GCHQ head says privacy is not an absolute right

by
in legal on (#2TWS)
story imageUS technology companies have become "the command and control networks of choice" for extremists, the new head of GCHQ has claimed. Writing in the Financial Times, Robert Hannigan says some US tech companies are "in denial" about how their services are being misused. He also said UK security agencies needed support from "the largest US tech companies which dominate the web".

Mr Hannigan argues that the big internet firms must work more closely with the intelligence services, warning that "privacy has never been an absolute right." What say the |.ers?
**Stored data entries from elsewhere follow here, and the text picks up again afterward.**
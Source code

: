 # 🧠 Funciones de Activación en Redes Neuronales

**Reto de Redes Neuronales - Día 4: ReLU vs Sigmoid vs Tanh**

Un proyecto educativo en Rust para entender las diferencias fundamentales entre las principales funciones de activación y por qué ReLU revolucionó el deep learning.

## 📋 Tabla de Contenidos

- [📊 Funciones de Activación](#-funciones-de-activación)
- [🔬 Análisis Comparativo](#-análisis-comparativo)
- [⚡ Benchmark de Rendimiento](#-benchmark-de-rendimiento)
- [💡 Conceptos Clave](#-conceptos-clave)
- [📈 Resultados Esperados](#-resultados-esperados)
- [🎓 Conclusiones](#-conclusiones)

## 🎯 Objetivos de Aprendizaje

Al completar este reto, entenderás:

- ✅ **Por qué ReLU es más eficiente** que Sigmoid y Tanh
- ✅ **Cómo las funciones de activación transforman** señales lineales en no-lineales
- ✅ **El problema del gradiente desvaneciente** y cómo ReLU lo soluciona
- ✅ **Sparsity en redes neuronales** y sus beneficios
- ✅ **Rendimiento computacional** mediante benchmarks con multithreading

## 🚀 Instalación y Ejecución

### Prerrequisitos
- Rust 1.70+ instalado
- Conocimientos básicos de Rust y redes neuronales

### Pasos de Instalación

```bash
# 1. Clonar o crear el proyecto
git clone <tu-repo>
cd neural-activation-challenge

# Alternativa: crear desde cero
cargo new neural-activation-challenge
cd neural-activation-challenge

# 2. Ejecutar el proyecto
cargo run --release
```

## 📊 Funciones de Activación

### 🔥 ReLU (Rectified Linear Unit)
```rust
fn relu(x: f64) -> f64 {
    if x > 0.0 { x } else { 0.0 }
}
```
Incompetent, ignorant pompous ass. (Score: 2, Insightful)

by tqk@pipedot.org on 2014-11-04 22:42 (#2TX0)

He (and Comey) are clueless figureheads with cushy jobs paid for by taxpayers. The FBI's own website recommends the use of encryption by mere users. Comey admits he isn't smart enough to know the difference between a backdoor and a front door. They're PR flacks at best.

The outgoing head of GCHQ swore up and down that there's no way their people would engage in mass surveillance, and that's true. They have the NSA do it for them, and they do it for the NSA.

Meanwhile, the DHS is pulling panty raids to shutdown trademark infringers, the FBI manufactures terrorist plots, and Congress just keeps on renewing the Patriot Act because, ... Who knows why?

Get a warrant, or STFU! Lazy, ignorant sluggards who can't be bothered with doing real police work. They swore an oath to defend the Constitution, yet I doubt they've ever even read it.